The Jazz’s first quarter Saturday afternoon was ugly: a lack of early defense leading to San Antonio making 6 of 8 shots to start; bizarre indecision on when to shoot or pass up 3-point attempts; getting overly wrapped up in admittedly poor officiating.
Maybe it was the 3:10 p.m. tipoff time and the accompanying lack of pregame naps?
Actually, as pretty much everyone said afterward, it was confusion at how to handle the Spurs’ rarely-seen triangle-and-two defense. And after the Jazz figured that out, they picked apart the falling-apart Spurs thereafter, rolling to a 125-105 victory in their final Vivint Smart Home Arena game before the All-Star break.
“Once we got comfortable and got space right, guys were attacking and just kind of took what they gave us,” said coach Quin Snyder. “We just started playing more instinctively, without thinking, but also playing smart, if that makes sense. It’s a little oxymoron — instinctive, but not thinking. Make sense?”
It apparently made sense to his players.
Despite all the early miscues, Utah trailed by a single point after the opening 12 minutes. And so, when the Jazz opened the second period on a 7-2 run, got dominant performances from Rudy Gobert and Ricky Rubio and an efficient bench outing from Royce O’Neale, they cruised their way to a 39-point quarter, and, well … that pretty much was that.

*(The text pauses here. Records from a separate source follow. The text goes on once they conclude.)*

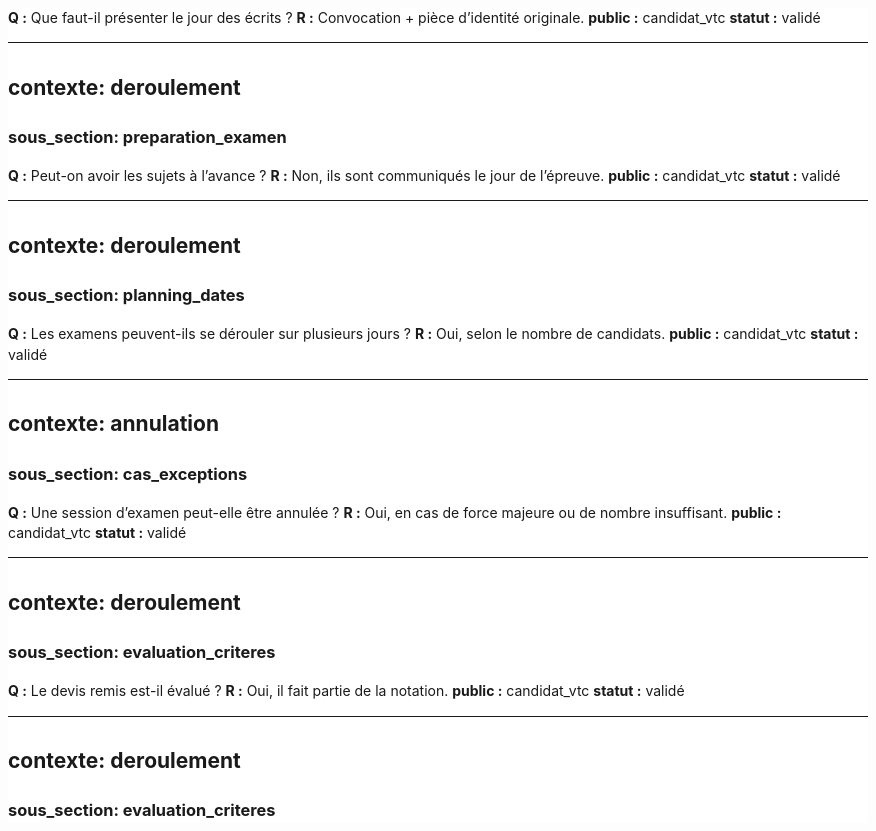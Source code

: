 **Q :** Que faut-il présenter le jour des écrits ?
**R :** Convocation + pièce d’identité originale.
**public :** candidat_vtc
**statut :** validé

---

## contexte: deroulement
### sous_section: preparation_examen

**Q :** Peut-on avoir les sujets à l’avance ?
**R :** Non, ils sont communiqués le jour de l’épreuve.
**public :** candidat_vtc
**statut :** validé

---

## contexte: deroulement
### sous_section: planning_dates

**Q :** Les examens peuvent-ils se dérouler sur plusieurs jours ?
**R :** Oui, selon le nombre de candidats.
**public :** candidat_vtc
**statut :** validé

---

## contexte: annulation
### sous_section: cas_exceptions

**Q :** Une session d’examen peut-elle être annulée ?
**R :** Oui, en cas de force majeure ou de nombre insuffisant.
**public :** candidat_vtc
**statut :** validé

---

## contexte: deroulement
### sous_section: evaluation_criteres

**Q :** Le devis remis est-il évalué ?
**R :** Oui, il fait partie de la notation.
**public :** candidat_vtc
**statut :** validé

---

## contexte: deroulement
### sous_section: evaluation_criteres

“We had to kind of figure out the game. San Antonio played a triangle-and-two early, and I think it’d been a long time since any of us had played against a triangle-and-two,” conceded Kyle Korver. “It was a great gameplan by them, it had us kind of caught off-guard. It took us a little while to figure it out. But we kept on plugging away, found some things that were working, started making some shots.”
Rubio started it off with increased aggression. After passing up a wide-open trey in the first period, Snyder told him to keep attacking, and the point guard began the second with a driving reverse layup, followed by an assist to a cutting Derrick Favors for a dunk.
Then Gobert began to assert himself inside, to the tune of a dozen first-half points. Meanwhile, O’Neale sent the zone packing for good by nailing a trio of wide-open 3-pointers.
“We moved the ball, got the easy shots,” said O’Neale, who finished with 17 points on 6-of-7 shooting, including 4 for 4 from 3-point range. “Ricky did a great job driving. Knocked down open shots — Jae, Kyle. Then Rudy finishing — him and Fav at the basket.”
And once the Spurs’ gimmick was solved, they had no adjustment. They Jazz made 16 of 25 shots in the second quarter, while San Antonio went just 8 for 21.
So, Utah’s lead reached 14 by halftime, as much as 17 in the third quarter, and up to 22 in the fourth.
The Jazz got another balanced performance, with six players scoring in double-figures. Donovan Mitchell had a team-high 23 points, and also added five assists, five rebounds, and three steals. Rubio had 16 points and six assists, while committing zero turnovers. Favors added a double-double with 11 points and 10 rebounds.
Meanwhile, Gobert contributed 21 points, 13 rebounds, four assists, and two blocks. But it was his defense on LaMarcus Aldridge — a controversial All-Star pick over Gobert — that garnered attention, with the Spurs star shooting just 5 of 16.
“He hit a few tough shots early — I just tried to do the same thing and make him hit the toughest shots possible,” Gobert said.
With the win, the Jazz improve to 32-24, while San Antonio lost its fourth in a row to fall to 32-26.
And that, Gobert added, was more important to him than besting the man whose All-Star inclusion potentially got him snubbed from the game.
“We knew it was a very important game for us. It’s a team that is staying … with us in the [standings],” he said. “So we had to come out ready, and we did.”